Engineering Graph States of Atomic Ensembles by Photon-Mediated Entanglement

TL;DR

This paper demonstrates a scalable method to generate and control continuous-variable graph states of atomic ensembles using photon-mediated interactions, advancing quantum computation and metrology.

Contribution

It introduces a novel approach to engineer complex graph states of atomic ensembles with tunable entanglement structures using optical cavities.

Findings

Successfully generated four-mode square graph states.

Achieved control over entanglement localization and EPR steering.

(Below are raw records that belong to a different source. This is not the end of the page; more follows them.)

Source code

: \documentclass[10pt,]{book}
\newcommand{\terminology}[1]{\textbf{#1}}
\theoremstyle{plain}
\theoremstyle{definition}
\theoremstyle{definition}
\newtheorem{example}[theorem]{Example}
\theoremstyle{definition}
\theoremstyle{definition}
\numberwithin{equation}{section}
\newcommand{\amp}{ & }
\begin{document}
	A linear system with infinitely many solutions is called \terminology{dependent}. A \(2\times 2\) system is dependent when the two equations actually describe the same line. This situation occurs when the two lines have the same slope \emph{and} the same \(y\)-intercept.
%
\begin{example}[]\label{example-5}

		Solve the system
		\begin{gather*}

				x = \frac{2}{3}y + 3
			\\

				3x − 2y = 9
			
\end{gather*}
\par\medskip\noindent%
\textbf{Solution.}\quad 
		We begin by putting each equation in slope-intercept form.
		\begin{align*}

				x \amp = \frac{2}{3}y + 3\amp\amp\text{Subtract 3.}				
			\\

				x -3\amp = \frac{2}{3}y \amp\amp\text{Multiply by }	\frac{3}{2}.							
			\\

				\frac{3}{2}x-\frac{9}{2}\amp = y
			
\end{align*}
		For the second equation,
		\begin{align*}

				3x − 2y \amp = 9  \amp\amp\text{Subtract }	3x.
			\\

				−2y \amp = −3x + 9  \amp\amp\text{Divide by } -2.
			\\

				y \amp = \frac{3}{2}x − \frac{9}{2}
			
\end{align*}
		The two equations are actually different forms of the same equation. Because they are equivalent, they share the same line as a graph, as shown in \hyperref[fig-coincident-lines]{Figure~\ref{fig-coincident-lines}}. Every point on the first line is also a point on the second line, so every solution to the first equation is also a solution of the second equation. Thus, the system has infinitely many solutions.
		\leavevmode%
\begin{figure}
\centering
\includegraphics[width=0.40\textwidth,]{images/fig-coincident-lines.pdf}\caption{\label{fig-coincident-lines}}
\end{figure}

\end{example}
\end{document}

Method is scalable to larger quantum networks.

Abstract

Graph states are versatile resources for quantum computation and quantum-enhanced measurement. Their generation illustrates a high level of control over entanglement. We report on the generation of continuous-variable graph states of atomic spin ensembles, which form the nodes of the graph. The edges represent the entanglement structure, which we program by combining global photon-mediated interactions in an optical cavity with local spin rotations. By tuning the entanglement between two subsystems, we either localize correlations within each subsystem or enable Einstein-Podolsky-Rosen steering. We further engineer a four-mode square graph state, highlighting the flexibility of our approach. Our method is scalable to larger and more complex graphs, laying groundwork for measurement-based quantum computation and advanced protocols in quantum metrology.